Apollo Ollmann, Staff Writer

The Hobbit, written by J.R.R. Tolkien is one of the most beloved books of the past century. Its mix of fantasy, adventure, and comedy make it one of the most entertaining and interesting books I’ve ever read. Its sequel, Lord of the Rings, is one of the most important books ever written. This, of course, would cause people to want to create adaptations of these works. 

The Lord of the Rings trilogy is one of the most critically acclaimed film series, with the final film Return of the King being tied with two other films for most Oscar wins. The Hobbit film series, on the other hand, is not so critically acclaimed. That is not The Hobbit adaptation that I want to speak about though. In 1977, the animation studio Rankin Bass decided to adapt this book into a one hour and thirty minute animated film. With help from the Japanese animation studio TopCraft, Rankin Bass was able to create one of the most strange but entertaining adaptations of The Hobbit. 
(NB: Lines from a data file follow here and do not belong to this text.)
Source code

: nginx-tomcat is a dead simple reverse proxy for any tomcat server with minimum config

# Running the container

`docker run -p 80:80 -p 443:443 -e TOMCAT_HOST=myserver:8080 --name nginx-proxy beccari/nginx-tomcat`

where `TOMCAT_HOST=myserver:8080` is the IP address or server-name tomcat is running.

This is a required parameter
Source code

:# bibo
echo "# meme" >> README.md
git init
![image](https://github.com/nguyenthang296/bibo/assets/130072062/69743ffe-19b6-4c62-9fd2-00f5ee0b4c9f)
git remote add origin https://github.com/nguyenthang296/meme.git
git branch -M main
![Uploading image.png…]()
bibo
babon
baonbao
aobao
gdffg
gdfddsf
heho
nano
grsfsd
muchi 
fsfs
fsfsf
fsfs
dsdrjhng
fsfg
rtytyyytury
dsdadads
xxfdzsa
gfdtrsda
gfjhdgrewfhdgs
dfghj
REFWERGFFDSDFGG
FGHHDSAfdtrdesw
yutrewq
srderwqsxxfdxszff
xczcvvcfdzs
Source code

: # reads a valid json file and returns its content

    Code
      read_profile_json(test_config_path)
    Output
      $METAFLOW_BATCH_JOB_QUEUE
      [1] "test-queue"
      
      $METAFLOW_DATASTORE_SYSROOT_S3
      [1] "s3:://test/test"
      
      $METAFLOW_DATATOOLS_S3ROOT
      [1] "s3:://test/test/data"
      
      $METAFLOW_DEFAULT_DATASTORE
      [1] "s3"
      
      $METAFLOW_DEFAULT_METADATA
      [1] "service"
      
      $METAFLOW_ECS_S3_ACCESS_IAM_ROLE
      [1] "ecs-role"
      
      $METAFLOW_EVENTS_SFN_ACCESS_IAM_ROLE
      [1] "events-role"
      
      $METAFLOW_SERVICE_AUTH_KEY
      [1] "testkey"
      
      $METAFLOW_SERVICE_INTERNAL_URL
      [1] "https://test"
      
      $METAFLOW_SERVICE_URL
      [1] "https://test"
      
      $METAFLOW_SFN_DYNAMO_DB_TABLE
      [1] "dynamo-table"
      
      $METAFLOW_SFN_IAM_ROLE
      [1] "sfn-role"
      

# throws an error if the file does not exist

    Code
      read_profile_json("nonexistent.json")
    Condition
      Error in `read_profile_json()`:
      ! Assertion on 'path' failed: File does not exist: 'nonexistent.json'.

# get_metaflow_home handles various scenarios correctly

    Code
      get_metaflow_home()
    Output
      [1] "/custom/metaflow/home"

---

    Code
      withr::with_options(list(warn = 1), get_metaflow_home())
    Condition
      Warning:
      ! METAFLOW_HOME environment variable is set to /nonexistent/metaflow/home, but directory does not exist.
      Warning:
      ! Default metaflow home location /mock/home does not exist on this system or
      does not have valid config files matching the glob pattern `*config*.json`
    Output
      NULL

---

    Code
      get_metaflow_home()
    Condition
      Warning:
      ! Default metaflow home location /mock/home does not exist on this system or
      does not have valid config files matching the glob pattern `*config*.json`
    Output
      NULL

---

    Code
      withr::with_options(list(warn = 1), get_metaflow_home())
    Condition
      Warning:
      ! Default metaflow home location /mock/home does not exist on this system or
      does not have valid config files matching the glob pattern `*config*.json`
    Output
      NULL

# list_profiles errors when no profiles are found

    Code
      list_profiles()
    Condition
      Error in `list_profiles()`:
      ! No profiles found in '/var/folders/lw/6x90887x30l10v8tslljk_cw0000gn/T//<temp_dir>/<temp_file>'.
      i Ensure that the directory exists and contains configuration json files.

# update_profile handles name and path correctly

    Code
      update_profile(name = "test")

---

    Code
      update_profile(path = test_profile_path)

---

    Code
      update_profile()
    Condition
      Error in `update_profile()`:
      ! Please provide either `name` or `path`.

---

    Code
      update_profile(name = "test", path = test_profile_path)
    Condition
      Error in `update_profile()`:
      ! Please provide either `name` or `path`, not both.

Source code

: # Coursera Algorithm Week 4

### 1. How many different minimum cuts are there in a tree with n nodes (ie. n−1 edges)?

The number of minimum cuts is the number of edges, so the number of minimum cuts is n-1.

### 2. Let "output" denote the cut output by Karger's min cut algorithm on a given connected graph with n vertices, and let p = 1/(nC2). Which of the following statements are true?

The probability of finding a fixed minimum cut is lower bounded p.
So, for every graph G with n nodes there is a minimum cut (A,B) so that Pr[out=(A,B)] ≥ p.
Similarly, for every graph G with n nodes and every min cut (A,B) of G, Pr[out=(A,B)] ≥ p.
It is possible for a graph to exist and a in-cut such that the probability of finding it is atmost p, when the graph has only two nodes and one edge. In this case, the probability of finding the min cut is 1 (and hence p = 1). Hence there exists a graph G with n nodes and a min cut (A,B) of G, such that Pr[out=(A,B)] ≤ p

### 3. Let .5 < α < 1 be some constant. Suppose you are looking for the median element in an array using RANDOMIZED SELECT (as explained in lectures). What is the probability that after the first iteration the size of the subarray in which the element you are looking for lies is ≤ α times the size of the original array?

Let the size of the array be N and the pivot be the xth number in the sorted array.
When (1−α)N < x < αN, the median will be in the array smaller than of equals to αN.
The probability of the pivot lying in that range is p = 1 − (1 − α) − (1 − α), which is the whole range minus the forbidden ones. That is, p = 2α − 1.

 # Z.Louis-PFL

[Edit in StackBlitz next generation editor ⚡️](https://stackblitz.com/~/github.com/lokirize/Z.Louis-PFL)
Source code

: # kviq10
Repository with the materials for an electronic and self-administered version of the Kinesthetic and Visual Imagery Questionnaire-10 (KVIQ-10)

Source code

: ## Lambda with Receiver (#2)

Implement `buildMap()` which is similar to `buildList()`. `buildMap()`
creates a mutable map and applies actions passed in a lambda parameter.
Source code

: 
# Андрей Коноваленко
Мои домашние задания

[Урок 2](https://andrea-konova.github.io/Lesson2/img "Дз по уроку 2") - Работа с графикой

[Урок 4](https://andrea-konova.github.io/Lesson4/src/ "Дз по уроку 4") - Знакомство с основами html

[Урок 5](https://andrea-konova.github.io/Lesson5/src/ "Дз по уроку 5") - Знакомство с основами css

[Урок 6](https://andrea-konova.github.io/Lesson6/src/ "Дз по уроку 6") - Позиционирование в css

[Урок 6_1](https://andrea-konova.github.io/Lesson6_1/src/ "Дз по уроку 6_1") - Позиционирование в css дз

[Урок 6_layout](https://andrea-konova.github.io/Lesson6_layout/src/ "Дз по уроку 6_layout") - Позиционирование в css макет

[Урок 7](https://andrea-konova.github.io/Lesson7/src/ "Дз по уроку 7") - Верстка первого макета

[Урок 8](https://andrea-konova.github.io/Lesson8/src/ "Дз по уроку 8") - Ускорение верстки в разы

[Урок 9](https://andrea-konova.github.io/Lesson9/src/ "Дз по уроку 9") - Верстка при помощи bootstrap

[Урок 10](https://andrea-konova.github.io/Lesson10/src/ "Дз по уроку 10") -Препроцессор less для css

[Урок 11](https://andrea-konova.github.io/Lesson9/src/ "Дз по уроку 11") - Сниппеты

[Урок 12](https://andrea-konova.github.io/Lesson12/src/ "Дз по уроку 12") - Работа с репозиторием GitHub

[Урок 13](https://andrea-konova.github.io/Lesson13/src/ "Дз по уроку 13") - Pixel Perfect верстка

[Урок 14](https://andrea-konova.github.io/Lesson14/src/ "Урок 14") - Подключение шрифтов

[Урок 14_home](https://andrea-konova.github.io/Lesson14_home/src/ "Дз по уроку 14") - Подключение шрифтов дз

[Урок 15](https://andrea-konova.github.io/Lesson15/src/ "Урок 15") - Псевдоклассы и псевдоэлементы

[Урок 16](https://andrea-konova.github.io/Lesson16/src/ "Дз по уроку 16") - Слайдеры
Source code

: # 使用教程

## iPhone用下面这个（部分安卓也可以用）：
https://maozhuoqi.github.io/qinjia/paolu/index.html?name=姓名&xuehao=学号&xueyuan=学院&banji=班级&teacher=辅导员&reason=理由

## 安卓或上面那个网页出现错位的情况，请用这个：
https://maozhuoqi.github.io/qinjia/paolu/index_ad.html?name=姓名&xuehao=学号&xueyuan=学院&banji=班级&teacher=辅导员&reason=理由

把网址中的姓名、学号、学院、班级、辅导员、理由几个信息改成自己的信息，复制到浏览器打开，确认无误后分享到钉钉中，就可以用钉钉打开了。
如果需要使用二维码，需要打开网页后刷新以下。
The Hobbit starts with our main character Bilbo Baggins sitting in his front garden smoking a pipe. As soon as he starts smoking, Gandalf the Grey appears with the dwarven company of Thorin, son of Thrain, to ask Bilbo to accompany them on an adventure. Bilbo unwillingly allows them into his house to have a big feast and explanation of what the adventure is about. The dwarves explain that their kingdom in The Lonely Mountain has been taken by the great dragon Smaug, a fire-drake that has a severe greed for hoards of gold. Bilbo initially rejects the offer of the dwarves, but he finally accepts the agreement and goes on his way with the dwarves and Gandalf. 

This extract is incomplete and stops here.